DATA SECTION
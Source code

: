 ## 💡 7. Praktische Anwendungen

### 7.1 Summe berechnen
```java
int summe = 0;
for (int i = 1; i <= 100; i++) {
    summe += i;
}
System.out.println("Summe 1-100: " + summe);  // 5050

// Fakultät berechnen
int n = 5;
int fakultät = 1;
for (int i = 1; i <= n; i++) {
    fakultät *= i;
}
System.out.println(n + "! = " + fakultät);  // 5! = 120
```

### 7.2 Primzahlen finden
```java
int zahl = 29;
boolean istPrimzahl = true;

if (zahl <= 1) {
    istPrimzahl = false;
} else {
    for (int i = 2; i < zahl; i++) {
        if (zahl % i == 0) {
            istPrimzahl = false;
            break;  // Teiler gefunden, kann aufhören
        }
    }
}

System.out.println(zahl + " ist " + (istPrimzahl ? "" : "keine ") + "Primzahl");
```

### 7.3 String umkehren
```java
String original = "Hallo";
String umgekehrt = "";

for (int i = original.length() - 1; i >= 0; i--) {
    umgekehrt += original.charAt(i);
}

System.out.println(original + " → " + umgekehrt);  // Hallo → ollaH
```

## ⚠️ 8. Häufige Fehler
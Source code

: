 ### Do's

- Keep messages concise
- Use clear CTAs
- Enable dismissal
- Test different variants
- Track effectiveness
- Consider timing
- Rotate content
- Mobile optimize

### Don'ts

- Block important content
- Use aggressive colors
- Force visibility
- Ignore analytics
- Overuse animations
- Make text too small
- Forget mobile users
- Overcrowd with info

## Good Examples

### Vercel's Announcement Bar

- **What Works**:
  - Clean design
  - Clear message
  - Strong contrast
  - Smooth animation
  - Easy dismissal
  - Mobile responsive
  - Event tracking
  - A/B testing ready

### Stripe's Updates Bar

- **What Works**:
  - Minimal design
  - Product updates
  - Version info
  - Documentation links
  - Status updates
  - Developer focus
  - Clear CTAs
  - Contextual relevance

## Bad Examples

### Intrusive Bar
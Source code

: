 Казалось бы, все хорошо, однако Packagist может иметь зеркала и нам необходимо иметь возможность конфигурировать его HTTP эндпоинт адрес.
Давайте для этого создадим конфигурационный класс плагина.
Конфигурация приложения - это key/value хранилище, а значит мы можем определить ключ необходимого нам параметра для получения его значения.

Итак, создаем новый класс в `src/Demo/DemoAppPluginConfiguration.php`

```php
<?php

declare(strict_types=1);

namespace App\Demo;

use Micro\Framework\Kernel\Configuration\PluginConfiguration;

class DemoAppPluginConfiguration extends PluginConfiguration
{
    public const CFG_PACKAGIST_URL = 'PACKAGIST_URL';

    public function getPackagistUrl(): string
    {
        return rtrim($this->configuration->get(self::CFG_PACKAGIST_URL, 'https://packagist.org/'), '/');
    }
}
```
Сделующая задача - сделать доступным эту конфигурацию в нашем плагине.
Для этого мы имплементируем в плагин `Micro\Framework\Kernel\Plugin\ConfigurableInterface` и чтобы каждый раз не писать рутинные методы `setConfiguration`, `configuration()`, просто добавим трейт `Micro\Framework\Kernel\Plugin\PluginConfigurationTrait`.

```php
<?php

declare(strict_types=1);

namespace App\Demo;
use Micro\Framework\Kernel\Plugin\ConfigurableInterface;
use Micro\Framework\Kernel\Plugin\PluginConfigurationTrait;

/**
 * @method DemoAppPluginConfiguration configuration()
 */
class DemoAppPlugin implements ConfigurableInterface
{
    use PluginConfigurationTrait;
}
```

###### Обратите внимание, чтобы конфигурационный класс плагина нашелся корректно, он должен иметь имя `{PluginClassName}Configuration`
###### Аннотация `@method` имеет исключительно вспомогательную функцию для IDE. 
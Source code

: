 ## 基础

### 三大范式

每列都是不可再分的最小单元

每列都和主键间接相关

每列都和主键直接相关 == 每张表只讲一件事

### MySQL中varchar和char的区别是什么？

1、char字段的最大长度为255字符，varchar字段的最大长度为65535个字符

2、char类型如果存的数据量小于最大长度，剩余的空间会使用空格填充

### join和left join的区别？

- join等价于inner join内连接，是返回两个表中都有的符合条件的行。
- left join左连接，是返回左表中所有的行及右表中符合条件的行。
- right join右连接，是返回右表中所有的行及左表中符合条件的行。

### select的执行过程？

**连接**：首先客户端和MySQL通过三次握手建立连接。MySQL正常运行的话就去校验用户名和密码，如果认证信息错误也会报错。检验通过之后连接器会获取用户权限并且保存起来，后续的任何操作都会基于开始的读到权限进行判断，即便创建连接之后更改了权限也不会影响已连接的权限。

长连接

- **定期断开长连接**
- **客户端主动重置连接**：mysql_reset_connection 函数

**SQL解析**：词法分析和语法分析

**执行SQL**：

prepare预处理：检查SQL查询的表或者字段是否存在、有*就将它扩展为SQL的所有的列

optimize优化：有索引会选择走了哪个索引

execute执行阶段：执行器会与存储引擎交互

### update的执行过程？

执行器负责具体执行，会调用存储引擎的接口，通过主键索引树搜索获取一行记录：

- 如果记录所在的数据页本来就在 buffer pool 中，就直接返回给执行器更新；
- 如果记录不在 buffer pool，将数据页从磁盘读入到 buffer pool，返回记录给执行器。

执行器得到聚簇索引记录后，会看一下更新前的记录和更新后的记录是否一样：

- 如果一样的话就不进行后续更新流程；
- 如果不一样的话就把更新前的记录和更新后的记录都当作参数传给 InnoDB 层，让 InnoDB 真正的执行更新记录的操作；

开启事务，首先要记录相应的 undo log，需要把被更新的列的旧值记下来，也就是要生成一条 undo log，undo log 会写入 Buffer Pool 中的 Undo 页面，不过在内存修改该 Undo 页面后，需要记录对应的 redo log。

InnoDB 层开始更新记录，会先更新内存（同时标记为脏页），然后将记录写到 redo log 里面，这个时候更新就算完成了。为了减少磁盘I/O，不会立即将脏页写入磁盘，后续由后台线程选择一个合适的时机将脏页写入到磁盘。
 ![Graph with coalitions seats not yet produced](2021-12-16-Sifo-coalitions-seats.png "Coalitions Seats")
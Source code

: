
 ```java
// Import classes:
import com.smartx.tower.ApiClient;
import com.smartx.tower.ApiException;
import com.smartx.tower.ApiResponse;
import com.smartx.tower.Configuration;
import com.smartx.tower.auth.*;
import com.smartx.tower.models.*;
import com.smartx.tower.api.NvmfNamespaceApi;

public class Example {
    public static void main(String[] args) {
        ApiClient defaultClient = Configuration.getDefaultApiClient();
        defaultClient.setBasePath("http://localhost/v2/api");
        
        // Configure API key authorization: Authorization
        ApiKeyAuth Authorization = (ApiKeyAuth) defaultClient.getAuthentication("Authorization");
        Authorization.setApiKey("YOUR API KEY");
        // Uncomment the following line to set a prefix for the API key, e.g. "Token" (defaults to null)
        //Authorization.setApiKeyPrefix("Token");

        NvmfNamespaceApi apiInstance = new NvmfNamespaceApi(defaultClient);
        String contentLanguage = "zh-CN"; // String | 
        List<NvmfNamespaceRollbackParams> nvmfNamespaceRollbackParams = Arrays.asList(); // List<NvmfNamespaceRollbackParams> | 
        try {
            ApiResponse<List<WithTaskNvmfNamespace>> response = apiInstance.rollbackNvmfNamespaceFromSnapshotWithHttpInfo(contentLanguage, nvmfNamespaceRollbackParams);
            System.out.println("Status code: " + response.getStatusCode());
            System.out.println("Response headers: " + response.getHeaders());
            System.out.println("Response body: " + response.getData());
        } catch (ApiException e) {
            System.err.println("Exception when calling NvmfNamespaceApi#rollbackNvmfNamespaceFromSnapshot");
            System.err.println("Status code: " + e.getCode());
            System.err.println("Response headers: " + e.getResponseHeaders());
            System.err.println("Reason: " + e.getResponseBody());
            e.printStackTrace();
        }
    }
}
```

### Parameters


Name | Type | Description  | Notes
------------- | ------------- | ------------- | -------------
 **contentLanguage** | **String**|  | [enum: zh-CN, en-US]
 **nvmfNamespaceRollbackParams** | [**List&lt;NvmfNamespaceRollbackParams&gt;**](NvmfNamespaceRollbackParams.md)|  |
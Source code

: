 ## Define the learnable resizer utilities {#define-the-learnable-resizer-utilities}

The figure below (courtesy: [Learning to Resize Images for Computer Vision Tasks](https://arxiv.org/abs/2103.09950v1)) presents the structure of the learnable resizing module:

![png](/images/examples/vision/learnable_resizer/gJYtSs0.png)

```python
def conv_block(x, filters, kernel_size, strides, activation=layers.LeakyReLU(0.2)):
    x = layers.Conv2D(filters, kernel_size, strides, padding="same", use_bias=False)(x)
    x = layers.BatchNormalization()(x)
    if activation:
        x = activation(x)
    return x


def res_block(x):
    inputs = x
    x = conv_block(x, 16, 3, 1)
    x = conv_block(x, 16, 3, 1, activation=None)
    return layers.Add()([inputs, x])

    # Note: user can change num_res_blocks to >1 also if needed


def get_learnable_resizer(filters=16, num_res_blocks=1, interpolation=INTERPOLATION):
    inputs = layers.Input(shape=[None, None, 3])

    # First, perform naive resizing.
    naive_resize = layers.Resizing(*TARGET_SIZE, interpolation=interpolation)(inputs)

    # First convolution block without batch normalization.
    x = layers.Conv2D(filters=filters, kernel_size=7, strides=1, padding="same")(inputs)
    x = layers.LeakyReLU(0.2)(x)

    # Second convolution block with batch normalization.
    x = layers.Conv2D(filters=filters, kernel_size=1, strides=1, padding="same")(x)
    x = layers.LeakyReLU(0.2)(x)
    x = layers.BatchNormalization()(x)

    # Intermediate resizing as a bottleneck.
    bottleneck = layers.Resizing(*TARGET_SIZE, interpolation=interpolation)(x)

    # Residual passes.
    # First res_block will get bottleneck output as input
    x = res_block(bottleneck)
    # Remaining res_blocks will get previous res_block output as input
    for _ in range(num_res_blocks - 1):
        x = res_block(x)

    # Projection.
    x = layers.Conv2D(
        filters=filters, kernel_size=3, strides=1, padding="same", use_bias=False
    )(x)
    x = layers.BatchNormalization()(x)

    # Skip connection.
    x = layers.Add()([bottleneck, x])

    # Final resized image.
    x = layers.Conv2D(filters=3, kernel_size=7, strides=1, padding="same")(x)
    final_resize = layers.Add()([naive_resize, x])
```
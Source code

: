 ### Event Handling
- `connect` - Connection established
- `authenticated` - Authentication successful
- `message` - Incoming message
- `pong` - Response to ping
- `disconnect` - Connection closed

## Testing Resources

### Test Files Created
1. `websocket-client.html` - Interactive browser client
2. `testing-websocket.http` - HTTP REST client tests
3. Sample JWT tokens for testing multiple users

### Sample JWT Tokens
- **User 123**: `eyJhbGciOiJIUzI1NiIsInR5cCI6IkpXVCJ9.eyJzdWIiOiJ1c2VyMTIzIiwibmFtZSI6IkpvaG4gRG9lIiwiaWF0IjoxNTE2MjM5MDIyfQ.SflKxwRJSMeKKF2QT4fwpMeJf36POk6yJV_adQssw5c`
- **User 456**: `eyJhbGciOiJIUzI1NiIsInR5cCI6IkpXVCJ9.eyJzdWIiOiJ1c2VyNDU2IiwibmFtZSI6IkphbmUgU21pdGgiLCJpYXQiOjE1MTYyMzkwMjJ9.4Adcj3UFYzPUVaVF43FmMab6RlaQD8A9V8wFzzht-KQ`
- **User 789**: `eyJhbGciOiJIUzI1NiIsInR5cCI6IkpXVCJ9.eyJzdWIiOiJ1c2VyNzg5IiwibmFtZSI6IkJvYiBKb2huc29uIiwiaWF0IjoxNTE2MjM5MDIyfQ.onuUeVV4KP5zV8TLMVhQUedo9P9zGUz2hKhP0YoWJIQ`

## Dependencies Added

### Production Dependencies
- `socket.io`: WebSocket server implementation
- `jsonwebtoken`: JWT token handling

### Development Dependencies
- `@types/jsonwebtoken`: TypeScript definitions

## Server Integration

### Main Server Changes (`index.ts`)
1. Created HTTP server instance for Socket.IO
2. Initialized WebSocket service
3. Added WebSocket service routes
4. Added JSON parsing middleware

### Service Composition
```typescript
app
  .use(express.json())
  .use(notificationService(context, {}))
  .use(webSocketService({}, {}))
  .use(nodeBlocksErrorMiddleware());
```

WHAT TO PRODUCE
Look above for every line with the word "tower" and copy it.

RESPONSE AREA
import com.smartx.tower.ApiClient;
import com.smartx.tower.ApiException;
import com.smartx.tower.ApiResponse;
import com.smartx.tower.Configuration;
import com.smartx.tower.auth.*;
import com.smartx.tower.models.*;
import com.smartx.tower.api.NvmfNamespaceApi;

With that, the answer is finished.